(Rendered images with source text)
* * * *

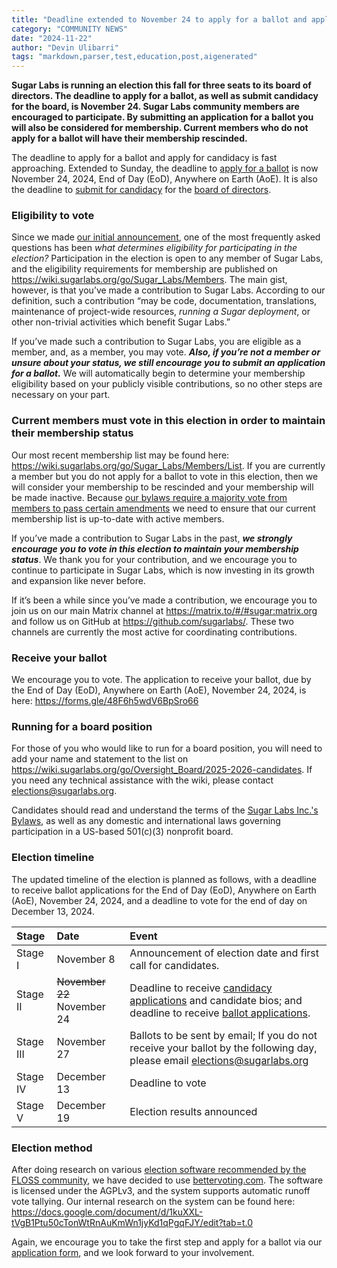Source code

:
 ```yaml
---
title: "Deadline extended to November 24 to apply for a ballot and apply for candidacy"
category: "COMMUNITY NEWS"
date: "2024-11-22"
author: "Devin Ulibarri"
tags: "markdown,parser,test,education,post,aigenerated"
---
```

<!-- markdownlint-disable -->
**Sugar Labs is running an election this fall for three seats to its
  board of directors. The deadline to apply for a ballot, as well as
  submit candidacy for the board, is November 24. Sugar Labs community
  members are encouraged to participate. By submitting an application
  for a ballot you will also be considered for membership. Current
  members who do not apply for a ballot will have their membership
  rescinded.**

The deadline to apply for a ballot and apply for candidacy is fast
approaching. Extended to Sunday, the deadline to [apply for a
ballot](https://forms.gle/48F6h5wdV6BpSro66) is now November 24, 2024, End of Day (EoD), Anywhere on
Earth (AoE). It is also the deadline to [submit for candidacy](https://wiki.sugarlabs.org/go/Oversight_Board/2025-2026-candidates#Candidates) for
the [board of directors](https://www.sugarlabs.org/leadership/).

### Eligibility to vote

Since we made [our initial announcement](https://www.sugarlabs.org/community/2024/11/08/fall-board-elections-how-to-participate/), one of the most
frequently asked questions has been *what determines eligibility for
participating in the election?* Participation in the election is open
to any member of Sugar Labs, and the eligibility requirements for
membership are published on
<https://wiki.sugarlabs.org/go/Sugar_Labs/Members>. The main gist,
however, is that you’ve made a contribution to Sugar Labs. According
to our definition, such a contribution “may be code, documentation,
translations, maintenance of project-wide resources, *running a Sugar
deployment*, or other non-trivial activities which benefit Sugar
Labs.”

If you’ve made such a contribution to Sugar Labs, you are eligible as
a member, and, as a member, you may vote. ***Also, if you’re not a
member or unsure about your status, we still encourage you to submit
an application for a ballot.*** We will automatically begin to
determine your membership eligibility based on your publicly visible
contributions, so no other steps are necessary on your part.

### Current members must vote in this election in order to maintain their membership status

Our most recent membership list may be found here:
<https://wiki.sugarlabs.org/go/Sugar_Labs/Members/List>. If you are
currently a member but you do not apply for a ballot to vote in this
election, then we will consider your membership to be rescinded and
your membership will be made inactive. Because [our bylaws require a
majority vote from members to pass certain amendments](https://wiki.sugarlabs.org/go/Sugar_Labs/Governance#ARTICLE_XI) we need to
ensure that our current membership list is up-to-date with active
members.

If you’ve made a contribution to Sugar Labs in the past, ***we
strongly encourage you to vote in this election to maintain your
membership status***. We thank you for your contribution, and we
encourage you to continue to participate in Sugar Labs, which is now
investing in its growth and expansion like never before.

If it’s been a while since you’ve made a contribution, we encourage
you to join us on our main Matrix channel at
<https://matrix.to/#/#sugar:matrix.org> and follow us on GitHub at
<https://github.com/sugarlabs/>. These two channels are currently the
most active for coordinating contributions.

### Receive your ballot

We encourage you to vote. The application to receive your ballot, due
by the End of Day (EoD), Anywhere on Earth (AoE), November 24, 2024,
is here: <https://forms.gle/48F6h5wdV6BpSro66>

### Running for a board position

For those of you who would like to run for a board position, you will
need to add your name and statement to the list on
<https://wiki.sugarlabs.org/go/Oversight_Board/2025-2026-candidates>. If
you need any technical assistance with the wiki, please contact
<elections@sugarlabs.org>.

Candidates should read and understand the terms of the [Sugar Labs
Inc.'s Bylaws](https://wiki.sugarlabs.org/go/Sugar_Labs/Governance), as well as any domestic and international laws
governing participation in a US-based 501(c)(3) nonprofit board.

### Election timeline

The updated timeline of the election is planned as follows, with a
deadline to receive ballot applications for the End of Day (EoD),
Anywhere on Earth (AoE), November 24, 2024, and a deadline to vote for
the end of day on December 13, 2024.

| Stage | Date | Event |
| :---- | :---- | :---- |
| Stage I | November 8 | Announcement of election date and first call for candidates. |
| Stage II | ~~November 22~~ November 24 | Deadline to receive [candidacy applications](https://wiki.sugarlabs.org/go/Oversight_Board/2025-2026-candidates#Candidates) and candidate bios; and deadline to receive [ballot applications](https://forms.gle/48F6h5wdV6BpSro66). |
| Stage III | November 27 | Ballots to be sent by email; If you do not receive your ballot by the following day, please email elections@sugarlabs.org |
| Stage IV | December 13 | Deadline to vote |
| Stage V | December 19 | Election results announced |

### Election method

After doing research on various [election software recommended by the
FLOSS community](https://github.com/sugarlabs/elections-research), we have decided to use [bettervoting.com](http://bettervoting.com). The
software is licensed under the AGPLv3, and the system supports
automatic runoff vote tallying. Our internal research on the system
can be found here:
<https://docs.google.com/document/d/1kuXXL-tVgB1Ptu50cTonWtRnAuKmWn1jyKd1qPgqFJY/edit?tab=t.0>

Again, we encourage you to take the first step and apply for a ballot
via our [application form](https://forms.gle/48F6h5wdV6BpSro66), and we look forward to your
involvement.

* * * *

EXERCISE
Search the entries for the word "fall", then list each line that holds it.

WRITTEN RESPONSE
**Sugar Labs is running an election this fall for three seats to its
Since we made [our initial announcement](https://www.sugarlabs.org/community/2024/11/08/fall-board-elections-how-to-participate/), one of the most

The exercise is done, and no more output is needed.